Bush blueprint alters E-Rate

President Bush, who has made education reform the top priority during his administration's first week, has proposed changes to education technology programs to provide more funding for schools and reduce the time and paperwork burden on them.

Bush's first legislative proposal, summarized in a blueprint called "No Child Left Behind," calls for allocating E-Rate program money through a funding formula instead of the current application process. Schools currently can apply online at www.sl.universalservice.org or through the mail.

E-Rate helps defray the costs of telecommunications and Internet access to schools and libraries. Under Bush's plan, schools also would be able to use E-Rate funds for software purchases, wiring and technology training for teachers.
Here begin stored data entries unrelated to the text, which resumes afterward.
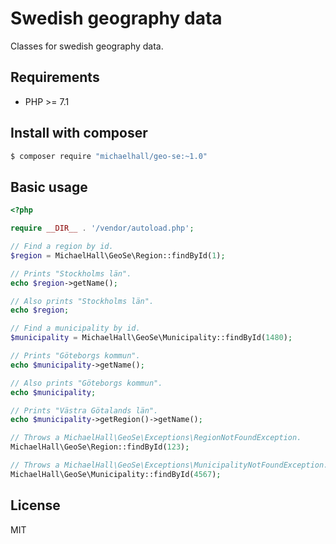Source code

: # Swedish geography data

Classes for swedish geography data.

## Requirements

- PHP >= 7.1

## Install with composer

``` bash
$ composer require "michaelhall/geo-se:~1.0"
```

## Basic usage

```php
<?php

require __DIR__ . '/vendor/autoload.php';

// Find a region by id.
$region = MichaelHall\GeoSe\Region::findById(1);

// Prints "Stockholms län".
echo $region->getName();

// Also prints "Stockholms län".
echo $region;

// Find a municipality by id.
$municipality = MichaelHall\GeoSe\Municipality::findById(1480);

// Prints "Göteborgs kommun".
echo $municipality->getName();

// Also prints "Göteborgs kommun".
echo $municipality;

// Prints "Västra Götalands län".
echo $municipality->getRegion()->getName();

// Throws a MichaelHall\GeoSe\Exceptions\RegionNotFoundException.
MichaelHall\GeoSe\Region::findById(123);

// Throws a MichaelHall\GeoSe\Exceptions\MunicipalityNotFoundException.
MichaelHall\GeoSe\Municipality::findById(4567);
```

## License

MIT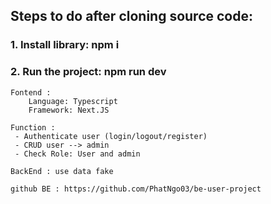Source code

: ## Steps to do after cloning source code:
### 1. Install library: npm i
### 2. Run the project: npm run dev

```
Fontend : 
    Language: Typescript
    Framework: Next.JS

Function : 
 - Authenticate user (login/logout/register)
 - CRUD user --> admin
 - Check Role: User and admin

BackEnd : use data fake 

github BE : https://github.com/PhatNgo03/be-user-project
```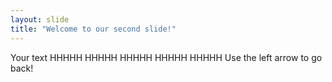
 ```yaml
---
layout: slide
title: "Welcome to our second slide!"
---
```

Your text
HHHHH
HHHHH
HHHHH
HHHHH
HHHHH
Use the left arrow to go back!
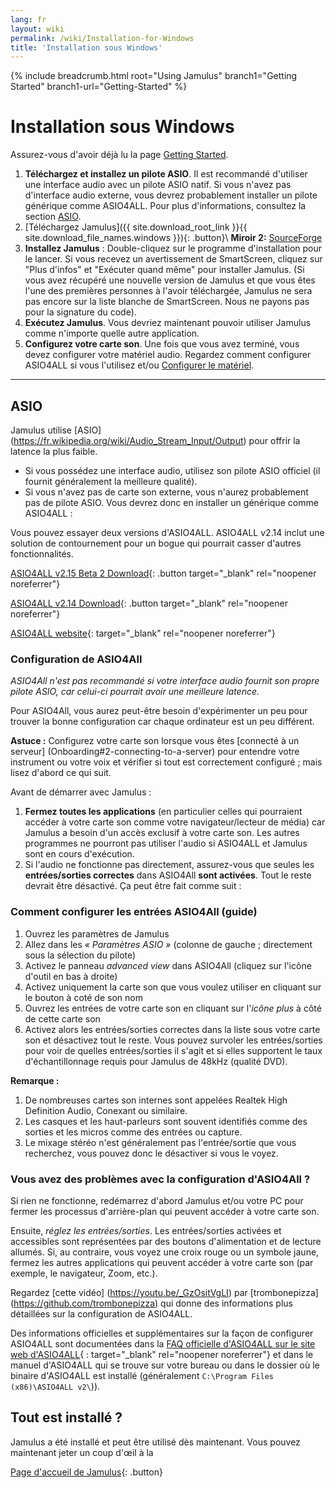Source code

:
 ```yaml
---
lang: fr
layout: wiki
permalink: /wiki/Installation-for-Windows
title: 'Installation sous Windows'
---
```


{% include breadcrumb.html root="Using Jamulus" branch1="Getting Started" branch1-url="Getting-Started" %}

# Installation sous Windows

Assurez-vous d'avoir déjà lu la page [Getting Started](Getting-Started).
1. **Téléchargez et installez un pilote ASIO**. Il est recommandé d'utiliser une interface audio avec un pilote ASIO natif. Si vous n'avez pas d'interface audio externe, vous devrez probablement installer un pilote générique comme ASIO4ALL. Pour plus d'informations, consultez la section [ASIO](#asio).
1. [Téléchargez Jamulus]({{ site.download_root_link }}{{ site.download_file_names.windows }}){: .button}\\
 **Miroir 2:** [SourceForge](https://sourceforge.net/projects/llcon/files/latest/download)
1. **Installez Jamulus** : Double-cliquez sur le programme d'installation pour le lancer. Si vous recevez un avertissement de SmartScreen, cliquez sur "Plus d'infos" et "Exécuter quand même" pour installer Jamulus. (Si vous avez récupéré une nouvelle version de Jamulus et que vous êtes l'une des premières personnes à l'avoir téléchargée, Jamulus ne sera pas encore sur la liste blanche de SmartScreen. Nous ne payons pas pour la signature du code).
1. **Exécutez Jamulus**. Vous devriez maintenant pouvoir utiliser Jamulus comme n'importe quelle autre application.
1. **Configurez votre carte son**. Une fois que vous avez terminé, vous devez configurer votre matériel audio. Regardez comment configurer ASIO4ALL si vous l'utilisez et/ou [Configurer le matériel](Hardware-Setup).

***

## ASIO

Jamulus utilise [ASIO] (https://fr.wikipedia.org/wiki/Audio_Stream_Input/Output) pour offrir la latence la plus faible.
* Si vous possédez une interface audio, utilisez son pilote ASIO officiel (il fournit généralement la meilleure qualité).
* Si vous n'avez pas de carte son externe, vous n'aurez probablement pas de pilote ASIO. Vous devrez donc en installer un générique comme ASIO4ALL :

Vous pouvez essayer deux versions d'ASIO4ALL. ASIO4ALL v2.14 inclut une solution de contournement pour un bogue qui pourrait casser d'autres fonctionnalités.

[ASIO4ALL v2.15 Beta 2 Download](https://github.com/jamulussoftware/assets/raw/main/ASIO4ALL/v2.15/ASIO4ALL_2_15_Beta2_English.exe){: .button target="_blank" rel="noopener noreferrer"}

[ASIO4ALL v2.14 Download](https://github.com/jamulussoftware/assets/raw/main/ASIO4ALL/v2.14/ASIO4ALL_2_14_English.exe){: .button target="_blank" rel="noopener noreferrer"}

[ASIO4ALL website](https://www.asio4all.org/){: target="_blank" rel="noopener noreferrer"}


### Configuration de ASIO4All

*ASIO4All n'est pas recommandé si votre interface audio fournit son propre pilote ASIO, car celui-ci pourrait avoir une meilleure latence.*

Pour ASIO4All, vous aurez peut-être besoin d'expérimenter un peu pour trouver la bonne configuration car chaque ordinateur est un peu différent.

**Astuce :** Configurez votre carte son lorsque vous êtes [connecté à un serveur] (Onboarding#2-connecting-to-a-server) pour entendre votre instrument ou votre voix et vérifier si tout est correctement configuré ; mais lisez d'abord ce qui suit.


Avant de démarrer avec Jamulus :
1. **Fermez toutes les applications** (en particulier celles qui pourraient accéder à votre carte son comme votre navigateur/lecteur de média) car Jamulus a besoin d'un accès exclusif à votre carte son. Les autres programmes ne pourront pas utiliser l'audio si ASIO4ALL et Jamulus sont en cours d'exécution.
1. Si l'audio ne fonctionne pas directement, assurez-vous que seules les **entrées/sorties correctes** dans ASIO4All **sont activées**. Tout le reste devrait être désactivé. Ça peut être fait comme suit :

### Comment configurer les entrées ASIO4All (guide)

1. Ouvrez les paramètres de Jamulus
1. Allez dans les _« Paramètres ASIO »_ (colonne de gauche ; directement sous la sélection du pilote)
1. Activez le panneau _advanced view_ dans ASIO4All (cliquez sur l'icône d'outil en bas à droite)
1. Activez uniquement la carte son que vous voulez utiliser en cliquant sur le bouton à coté de son nom
1. Ouvrez les entrées de votre carte son en cliquant sur l'_icône plus_ à côté de cette carte son
1. Activez alors les entrées/sorties correctes dans la liste sous votre carte son et désactivez tout le reste. Vous pouvez survoler les entrées/sorties pour voir de quelles entrées/sorties il s'agit et si elles supportent le taux d'échantillonnage requis pour Jamulus de 48kHz (qualité DVD).

**Remarque :**
1. De nombreuses cartes son internes sont appelées Realtek High Definition Audio, Conexant ou similaire.
1. Les casques et les haut-parleurs sont souvent identifiés comme des sorties et les micros comme des entrées ou capture.
1. Le mixage stéréo n'est généralement pas l'entrée/sortie que vous recherchez, vous pouvez donc le désactiver si vous le voyez.

### Vous avez des problèmes avec la configuration d'ASIO4All ?

Si rien ne fonctionne, redémarrez d'abord Jamulus et/ou votre PC pour fermer les processus d'arrière-plan qui peuvent accéder à votre carte son.

Ensuite, *réglez les entrées/sorties*. Les entrées/sorties activées et accessibles sont représentées par des boutons d'alimentation et de lecture allumés. Si, au contraire, vous voyez une croix rouge ou un symbole jaune, fermez les autres applications qui peuvent accéder à votre carte son (par exemple, le navigateur, Zoom, etc.).

Regardez [cette vidéo] (https://youtu.be/_GzOsitVgLI) par [trombonepizza] (https://github.com/trombonepizza) qui donne des informations plus détaillées sur la configuration de ASIO4ALL.

Des informations officielles et supplémentaires sur la façon de configurer ASIO4ALL sont documentées dans la [FAQ officielle d'ASIO4ALL sur le site web d'ASIO4ALL](https://www.asio4all.org/index.php/help/faq/){ : target="_blank" rel="noopener noreferrer"} et dans le manuel d'ASIO4ALL qui se trouve sur votre bureau ou dans le dossier où le binaire d'ASIO4ALL est installé (généralement `C:\Program Files (x86)\ASIO4ALL v2\`)).

## Tout est installé ?

Jamulus a été installé et peut être utilisé dès maintenant. Vous pouvez maintenant jeter un coup d'œil à la

[Page d'accueil de Jamulus](Getting-Started){: .button}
E-Rate, created as part of the Telecommunications Act of 1996, provides discounts of 20 percent to 90 percent on Internet access and infrastructure via a $2.25 billion fund provided by the telecommunications industry.

Bush's blueprint also proposes combining technology programs into a "performance-based technology grant program that sends more money to schools."

"A single program will facilitate comprehensive and integrated education technology strategies that target the specific needs of individual schools," according to the proposal.

Other technology highlights from the proposal include:

    * Allowing schools to use funds to buy Internet filtering technology "to protect children from obscene and adult material."

    * Encouraging states to set performance goals to measure how well federal technology money is being used to improve student achievement.

    * Providing matching grants to establish community technology centers in high-poverty areas through the Department of Housing and Urban Development's Community Development Block Grant program.